__Exercise description__:
Once you have located the line containing "本章详细介绍了这两种技术如何" in the material below, return it exactly along with each line after it through the line containing "本章说明了在**不同供应链应".

__Provided entries__:
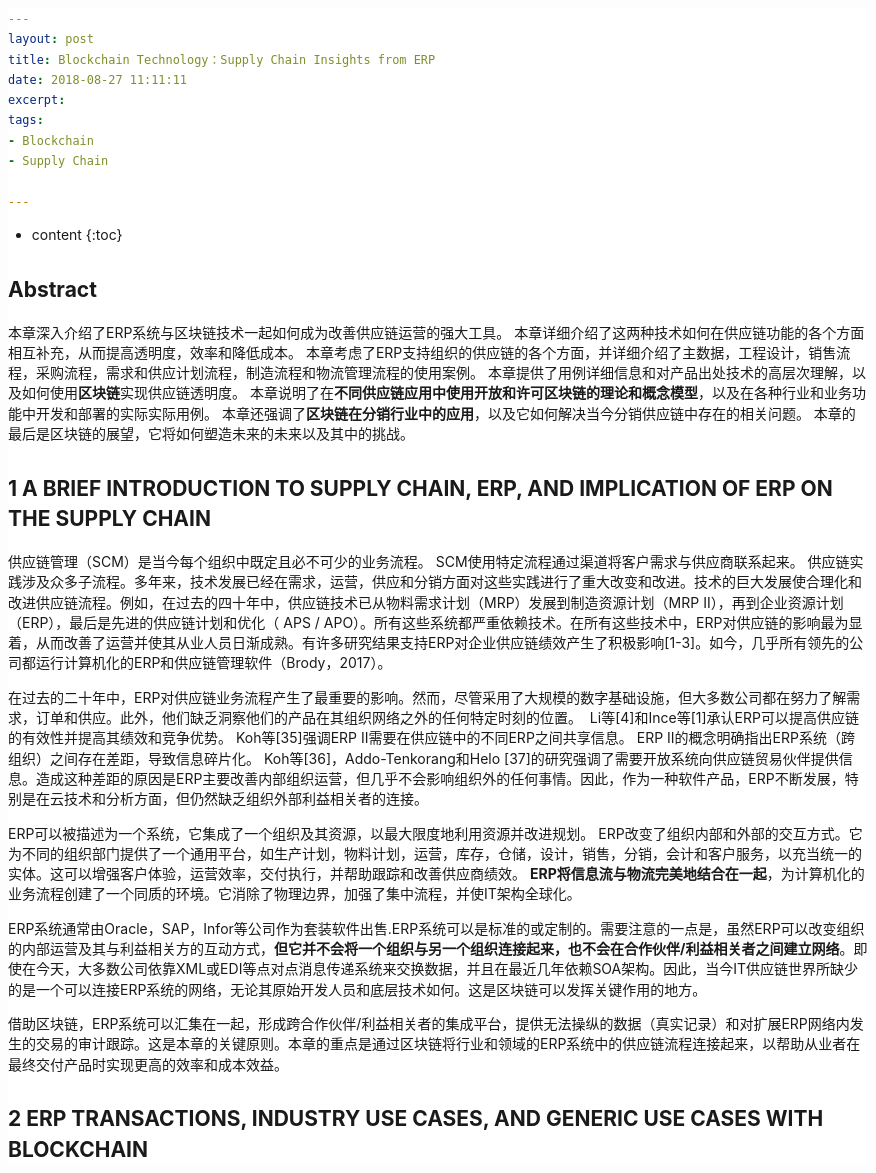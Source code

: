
 ```yaml
---
layout: post
title: Blockchain Technology：Supply Chain Insights from ERP
date: 2018-08-27 11:11:11
excerpt: 
tags:
- Blockchain
- Supply Chain

---
```

* content
{:toc}

## Abstract

本章深入介绍了ERP系统与区块链技术一起如何成为改善供应链运营的强大工具。
本章详细介绍了这两种技术如何在供应链功能的各个方面相互补充，从而提高透明度，效率和降低成本。
本章考虑了ERP支持组织的供应链的各个方面，并详细介绍了主数据，工程设计，销售流程，采购流程，需求和供应计划流程，制造流程和物流管理流程的使用案例。
本章提供了用例详细信息和对产品出处技术的高层次理解，以及如何使用**区块链**实现供应链透明度。
本章说明了在**不同供应链应用中使用开放和许可区块链的理论和概念模型**，以及在各种行业和业务功能中开发和部署的实际实际用例。
本章还强调了**区块链在分销行业中的应用**，以及它如何解决当今分销供应链中存在的相关问题。
本章的最后是区块链的展望，它将如何塑造未来的未来以及其中的挑战。

## 1 A BRIEF INTRODUCTION TO SUPPLY CHAIN, ERP, AND IMPLICATION OF ERP ON THE SUPPLY CHAIN

供应链管理（SCM）是当今每个组织中既定且必不可少的业务流程。 SCM使用特定流程通过渠道将客户需求与供应商联系起来。
供应链实践涉及众多子流程。多年来，技术发展已经在需求，运营，供应和分销方面对这些实践进行了重大改变和改进。技术的巨大发展使合理化和改进供应链流程。例如，在过去的四十年中，供应链技术已从物料需求计划（MRP）发展到制造资源计划（MRP II），再到企业资源计划（ERP），最后是先进的供应链计划和优化（ APS / APO）。所有这些系统都严重依赖技术。在所有这些技术中，ERP对供应链的影响最为显着，从而改善了运营并使其从业人员日渐成熟。有许多研究结果支持ERP对企业供应链绩效产生了积极影响[1-3]。如今，几乎所有领先的公司都运行计算机化的ERP和供应链管理软件（Brody，2017）。

在过去的二十年中，ERP对供应链业务流程产生了最重要的影响。然而，尽管采用了大规模的数字基础设施，但大多数公司都在努力了解需求，订单和供应。此外，他们缺乏洞察他们的产品在其组织网络之外的任何特定时刻的位置。
 Li等[4]和Ince等[1]承认ERP可以提高供应链的有效性并提高其绩效和竞争优势。 Koh等[35]强调ERP II需要在供应链中的不同ERP之间共享信息。 ERP II的概念明确指出ERP系统（跨组织）之间存在差距，导致信息碎片化。 Koh等[36]，Addo-Tenkorang和Helo [37]的研究强调了需要开放系统向供应链贸易伙伴提供信息。造成这种差距的原因是ERP主要改善内部组织运营，但几乎不会影响组织外的任何事情。因此，作为一种软件产品，ERP不断发展，特别是在云技术和分析方面，但仍然缺乏组织外部利益相关者的连接。

ERP可以被描述为一个系统，它集成了一个组织及其资源，以最大限度地利用资源并改进规划。 ERP改变了组织内部和外部的交互方式。它为不同的组织部门提供了一个通用平台，如生产计划，物料计划，运营，库存，仓储，设计，销售，分销，会计和客户服务，以充当统一的实体。这可以增强客户体验，运营效率，交付执行，并帮助跟踪和改善供应商绩效。
**ERP将信息流与物流完美地结合在一起**，为计算机化的业务流程创建了一个同质的环境。它消除了物理边界，加强了集中流程，并使IT架构全球化。

ERP系统通常由Oracle，SAP，Infor等公司作为套装软件出售.ERP系统可以是标准的或定制的。需要注意的一点是，虽然ERP可以改变组织的内部运营及其与利益相关方的互动方式，**但它并不会将一个组织与另一个组织连接起来，也不会在合作伙伴/利益相关者之间建立网络**。即使在今天，大多数公司依靠XML或EDI等点对点消息传递系统来交换数据，并且在最近几年依赖SOA架构。因此，当今IT供应链世界所缺少的是一个可以连接ERP系统的网络，无论其原始开发人员和底层技术如何。这是区块链可以发挥关键作用的地方。

借助区块链，ERP系统可以汇集在一起​​，形成跨合作伙伴/利益相关者的集成平台，提供无法操纵的数据（真实记录）和对扩展ERP网络内发生的交易的审计跟踪。这是本章的关键原则。本章的重点是通过区块链将行业和领域的ERP系统中的供应链流程连接起来，以帮助从业者在最终交付产品时实现更高的效率和成本效益。

## 2 ERP TRANSACTIONS, INDUSTRY USE CASES, AND GENERIC USE CASES WITH BLOCKCHAIN
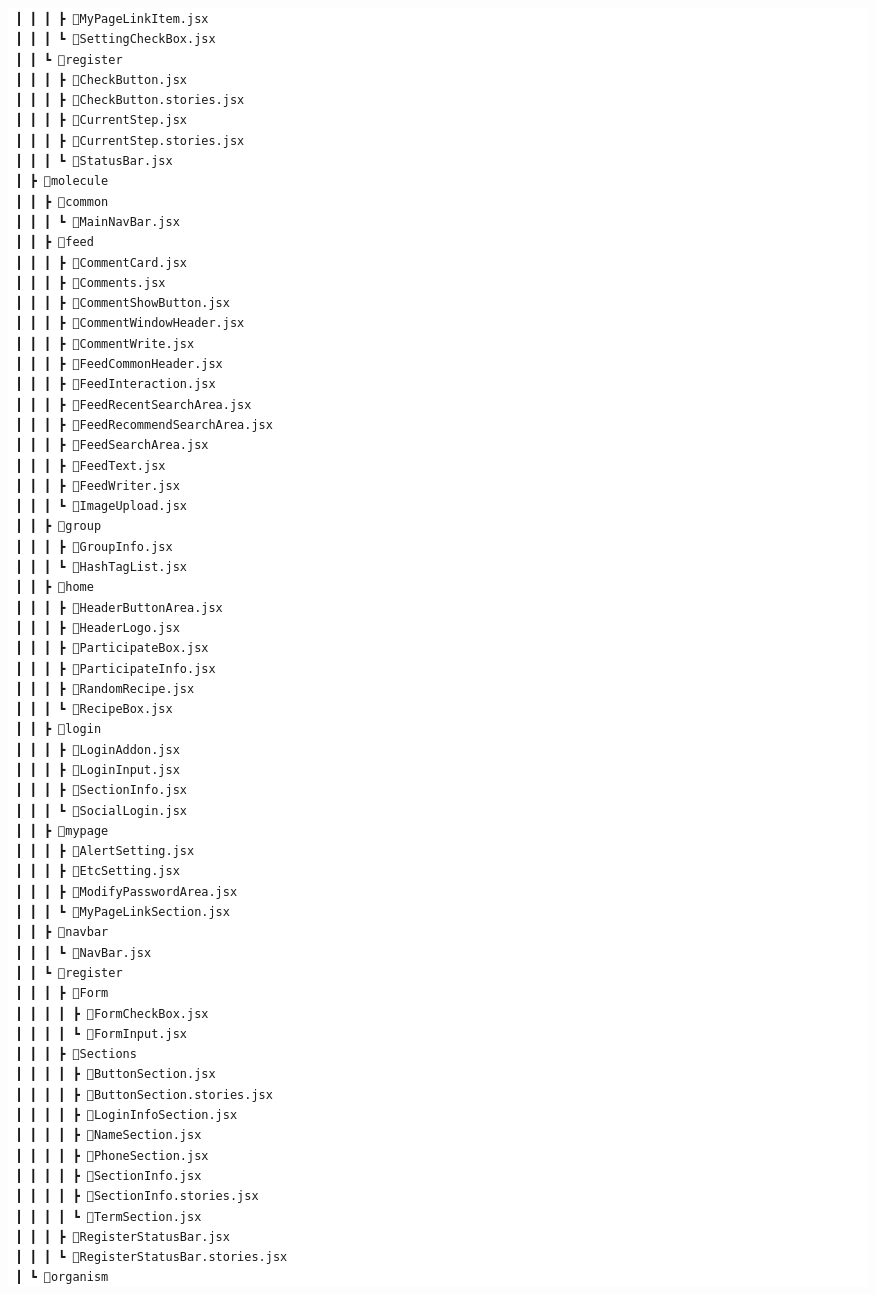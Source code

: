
 ```
 ┃ ┃ ┃ ┣ 📜MyPageLinkItem.jsx
 ┃ ┃ ┃ ┗ 📜SettingCheckBox.jsx
 ┃ ┃ ┗ 📂register
 ┃ ┃ ┃ ┣ 📜CheckButton.jsx
 ┃ ┃ ┃ ┣ 📜CheckButton.stories.jsx
 ┃ ┃ ┃ ┣ 📜CurrentStep.jsx
 ┃ ┃ ┃ ┣ 📜CurrentStep.stories.jsx
 ┃ ┃ ┃ ┗ 📜StatusBar.jsx
 ┃ ┣ 📂molecule
 ┃ ┃ ┣ 📂common
 ┃ ┃ ┃ ┗ 📜MainNavBar.jsx
 ┃ ┃ ┣ 📂feed
 ┃ ┃ ┃ ┣ 📜CommentCard.jsx
 ┃ ┃ ┃ ┣ 📜Comments.jsx
 ┃ ┃ ┃ ┣ 📜CommentShowButton.jsx
 ┃ ┃ ┃ ┣ 📜CommentWindowHeader.jsx
 ┃ ┃ ┃ ┣ 📜CommentWrite.jsx
 ┃ ┃ ┃ ┣ 📜FeedCommonHeader.jsx
 ┃ ┃ ┃ ┣ 📜FeedInteraction.jsx
 ┃ ┃ ┃ ┣ 📜FeedRecentSearchArea.jsx
 ┃ ┃ ┃ ┣ 📜FeedRecommendSearchArea.jsx
 ┃ ┃ ┃ ┣ 📜FeedSearchArea.jsx
 ┃ ┃ ┃ ┣ 📜FeedText.jsx
 ┃ ┃ ┃ ┣ 📜FeedWriter.jsx
 ┃ ┃ ┃ ┗ 📜ImageUpload.jsx
 ┃ ┃ ┣ 📂group
 ┃ ┃ ┃ ┣ 📜GroupInfo.jsx
 ┃ ┃ ┃ ┗ 📜HashTagList.jsx
 ┃ ┃ ┣ 📂home
 ┃ ┃ ┃ ┣ 📜HeaderButtonArea.jsx
 ┃ ┃ ┃ ┣ 📜HeaderLogo.jsx
 ┃ ┃ ┃ ┣ 📜ParticipateBox.jsx
 ┃ ┃ ┃ ┣ 📜ParticipateInfo.jsx
 ┃ ┃ ┃ ┣ 📜RandomRecipe.jsx
 ┃ ┃ ┃ ┗ 📜RecipeBox.jsx
 ┃ ┃ ┣ 📂login
 ┃ ┃ ┃ ┣ 📜LoginAddon.jsx
 ┃ ┃ ┃ ┣ 📜LoginInput.jsx
 ┃ ┃ ┃ ┣ 📜SectionInfo.jsx
 ┃ ┃ ┃ ┗ 📜SocialLogin.jsx
 ┃ ┃ ┣ 📂mypage
 ┃ ┃ ┃ ┣ 📜AlertSetting.jsx
 ┃ ┃ ┃ ┣ 📜EtcSetting.jsx
 ┃ ┃ ┃ ┣ 📜ModifyPasswordArea.jsx
 ┃ ┃ ┃ ┗ 📜MyPageLinkSection.jsx
 ┃ ┃ ┣ 📂navbar
 ┃ ┃ ┃ ┗ 📜NavBar.jsx
 ┃ ┃ ┗ 📂register
 ┃ ┃ ┃ ┣ 📂Form
 ┃ ┃ ┃ ┃ ┣ 📜FormCheckBox.jsx
 ┃ ┃ ┃ ┃ ┗ 📜FormInput.jsx
 ┃ ┃ ┃ ┣ 📂Sections
 ┃ ┃ ┃ ┃ ┣ 📜ButtonSection.jsx
 ┃ ┃ ┃ ┃ ┣ 📜ButtonSection.stories.jsx
 ┃ ┃ ┃ ┃ ┣ 📜LoginInfoSection.jsx
 ┃ ┃ ┃ ┃ ┣ 📜NameSection.jsx
 ┃ ┃ ┃ ┃ ┣ 📜PhoneSection.jsx
 ┃ ┃ ┃ ┃ ┣ 📜SectionInfo.jsx
 ┃ ┃ ┃ ┃ ┣ 📜SectionInfo.stories.jsx
 ┃ ┃ ┃ ┃ ┗ 📜TermSection.jsx
 ┃ ┃ ┃ ┣ 📜RegisterStatusBar.jsx
 ┃ ┃ ┃ ┗ 📜RegisterStatusBar.stories.jsx
 ┃ ┗ 📂organism
```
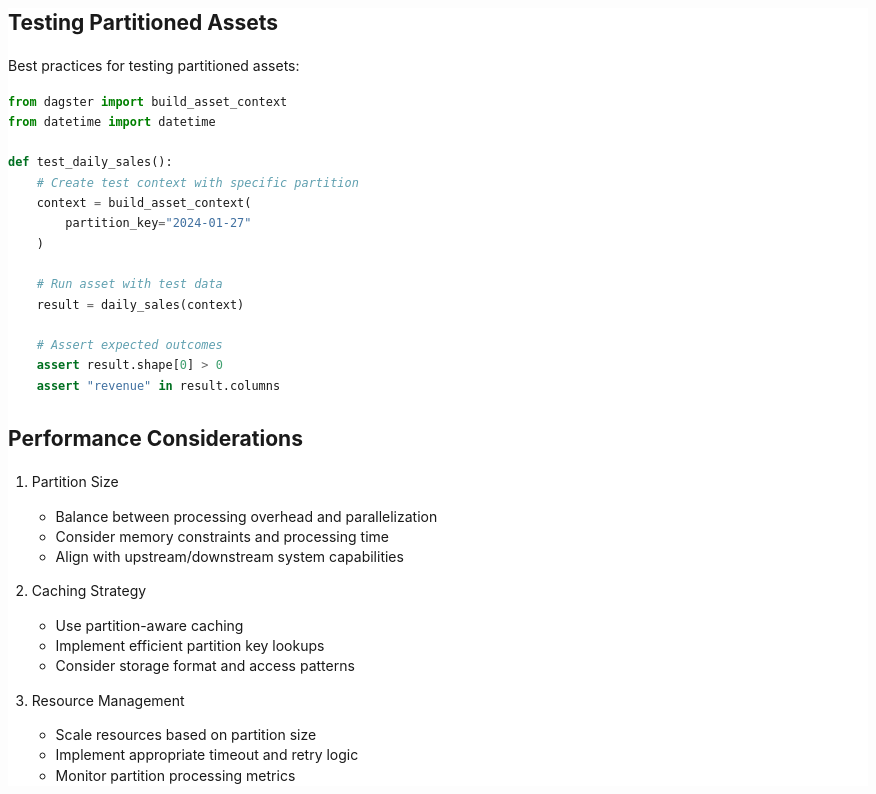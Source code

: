 ## Testing Partitioned Assets

Best practices for testing partitioned assets:

```python
from dagster import build_asset_context
from datetime import datetime

def test_daily_sales():
    # Create test context with specific partition
    context = build_asset_context(
        partition_key="2024-01-27"
    )
    
    # Run asset with test data
    result = daily_sales(context)
    
    # Assert expected outcomes
    assert result.shape[0] > 0
    assert "revenue" in result.columns
```

## Performance Considerations

1. Partition Size
   - Balance between processing overhead and parallelization
   - Consider memory constraints and processing time
   - Align with upstream/downstream system capabilities

2. Caching Strategy
   - Use partition-aware caching
   - Implement efficient partition key lookups
   - Consider storage format and access patterns

3. Resource Management
   - Scale resources based on partition size
   - Implement appropriate timeout and retry logic
   - Monitor partition processing metrics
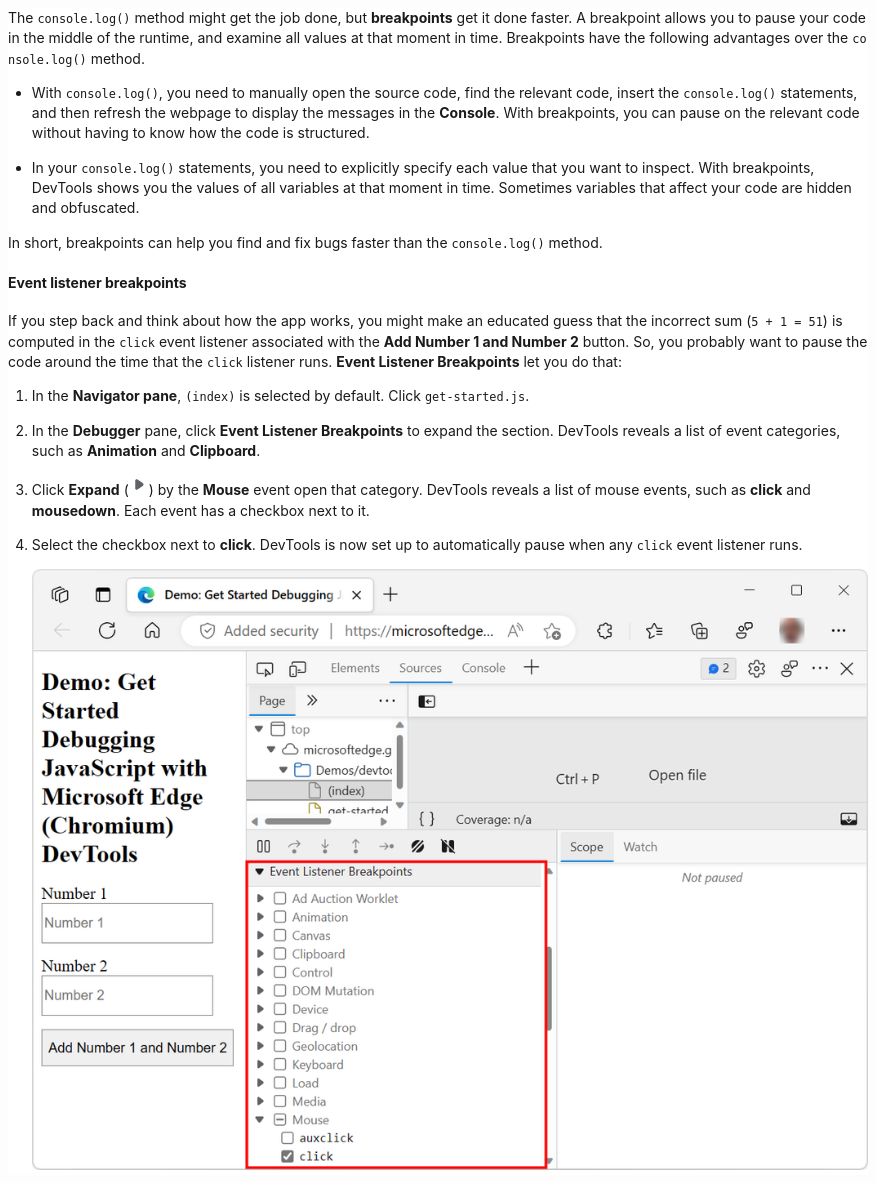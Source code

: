 The `console.log()` method might get the job done, but **breakpoints** get it done faster.  A breakpoint allows you to pause your code in the middle of the runtime, and examine all values at that moment in time.  Breakpoints have the following advantages over the `console.log()` method.

*  With `console.log()`, you need to manually open the source code, find the relevant code, insert the `console.log()` statements, and then refresh the webpage to display the messages in the **Console**.  With breakpoints, you can pause on the relevant code without having to know how the code is structured.

*  In your `console.log()` statements, you need to explicitly specify each value that you want to inspect.  With breakpoints, DevTools shows you the values of all variables at that moment in time.  Sometimes variables that affect your code are hidden and obfuscated.

In short, breakpoints can help you find and fix bugs faster than the `console.log()` method.


#### Event listener breakpoints

If you step back and think about how the app works, you might make an educated guess that the incorrect sum (`5 + 1 = 51`) is computed in the `click` event listener associated with the **Add Number 1 and Number 2** button.  So, you probably want to pause the code around the time that the `click` listener runs.  **Event Listener Breakpoints** let you do that:

1. In the **Navigator pane**, `(index)` is selected by default. Click `get-started.js`.

1. In the **Debugger** pane, click **Event Listener Breakpoints** to expand the section.  DevTools reveals a list of event categories, such as **Animation** and **Clipboard**.

1. Click **Expand** (![Expand icon.](../media/expand-icon.msft.png)) by the **Mouse** event open that category.  DevTools reveals a list of mouse events, such as **click** and **mousedown**.  Each event has a checkbox next to it.

1. Select the checkbox next to **click**.  DevTools is now set up to automatically pause when any `click` event listener runs.

   ![Select the checkbox next to click.](../media/javascript-sources-event-listener-breakpoint-mouse-click.msft.png)
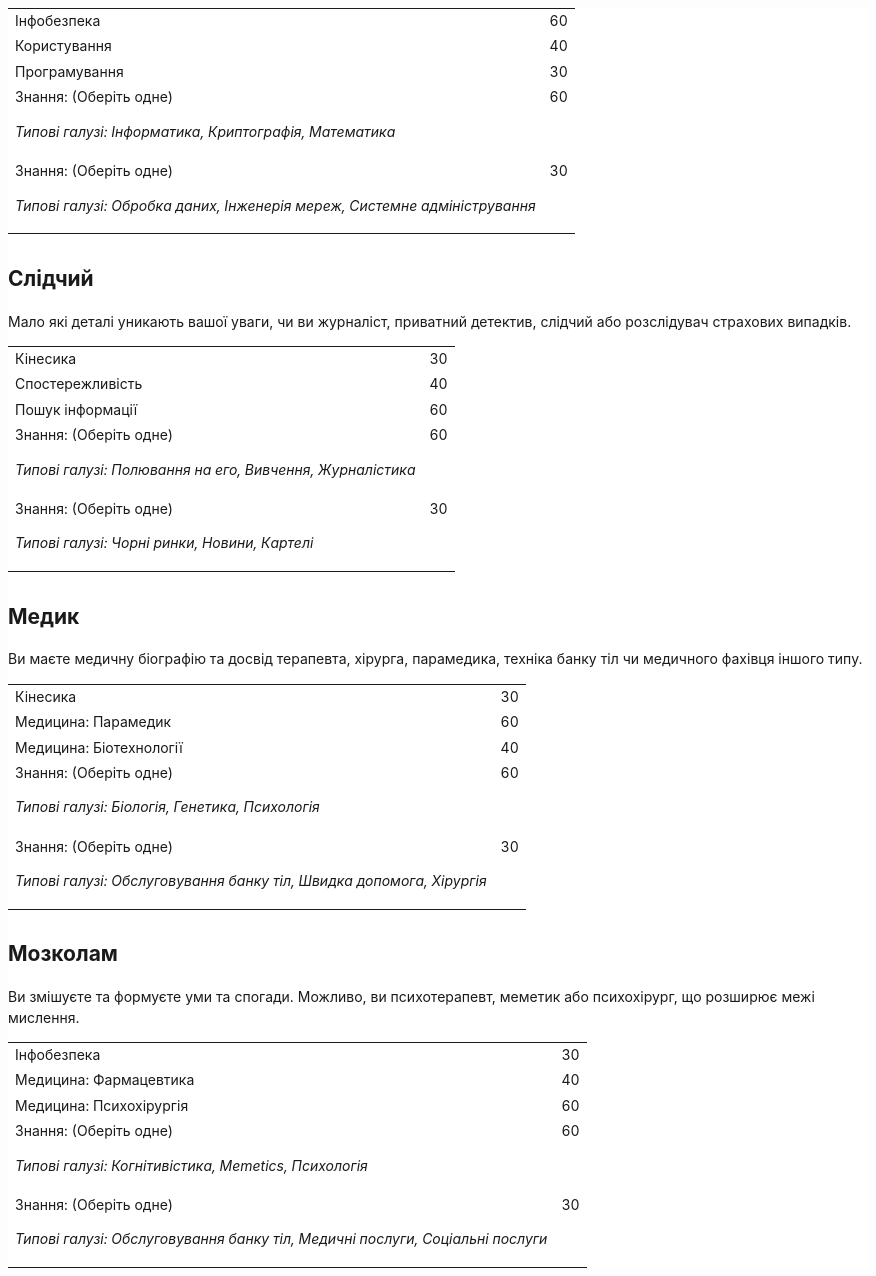 |                                                                                                                       |     |
| :-------------------------------------------------------------------------------------------------------------------- | --: |
| Інфобезпека                                                                                                           |  60 |
| Користування                                                                                                          |  40 |
| Програмування                                                                                                         |  30 |
| Знання: (Оберіть одне)<p class="indent">_Типові галузі: Інформатика, Криптографія, Математика_</p>                    |  60 |
| Знання: (Оберіть одне)<p class="indent">_Типові галузі: Обробка даних, Інженерія мереж, Системне адміністрування_</p> |  30 |

## Слідчий

Мало які деталі уникають вашої уваги, чи ви журналіст, приватний детектив, слідчий або розслідувач страхових випадків.

|                                                                                                       |     |
| :---------------------------------------------------------------------------------------------------- | --: |
| Кінесика                                                                                              |  30 |
| Спостережливість                                                                                      |  40 |
| Пошук інформації                                                                                      |  60 |
| Знання: (Оберіть одне)<p class="indent">_Типові галузі: Полювання на его, Вивчення, Журналістика_</p> |  60 |
| Знання: (Оберіть одне)<p class="indent">_Типові галузі: Чорні ринки, Новини, Картелі_</p>             |  30 |

## Медик

Ви маєте медичну біографію та досвід терапевта, хірурга, парамедика, техніка банку тіл чи медичного фахівця іншого типу.

|                                                                                                                  |     |
| :--------------------------------------------------------------------------------------------------------------- | --: |
| Кінесика                                                                                                         |  30 |
| Медицина: Парамедик                                                                                              |  60 |
| Медицина: Біотехнології                                                                                          |  40 |
| Знання: (Оберіть одне)<p class="indent">_Типові галузі: Біологія, Генетика, Психологія_</p>                      |  60 |
| Знання: (Оберіть одне)<p class="indent">_Типові галузі: Обслуговування банку тіл, Швидка допомога, Хірургія_</p> |  30 |

## Мозколам

Ви змішуєте та формуєте уми та спогади. Можливо, ви психотерапевт, меметик або психохірург, що розширює межі мислення.

|                                                                                                                           |     |
| :------------------------------------------------------------------------------------------------------------------------ | --: |
| Інфобезпека                                                                                                               |  30 |
| Медицина: Фармацевтика                                                                                                    |  40 |
| Медицина: Психохірургія                                                                                                   |  60 |
| Знання: (Оберіть одне)<p class="indent">_Типові галузі: Когнітивістика, Memetics, Психологія_</p>                         |  60 |
| Знання: (Оберіть одне)<p class="indent">_Типові галузі: Обслуговування банку тіл, Медичні послуги, Соціальні послуги_</p> |  30 |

__Result of this task__:
本章详细介绍了这两种技术如何在供应链功能的各个方面相互补充，从而提高透明度，效率和降低成本。
本章考虑了ERP支持组织的供应链的各个方面，并详细介绍了主数据，工程设计，销售流程，采购流程，需求和供应计划流程，制造流程和物流管理流程的使用案例。
本章提供了用例详细信息和对产品出处技术的高层次理解，以及如何使用**区块链**实现供应链透明度。
本章说明了在**不同供应链应用中使用开放和许可区块链的理论和概念模型**，以及在各种行业和业务功能中开发和部署的实际实际用例。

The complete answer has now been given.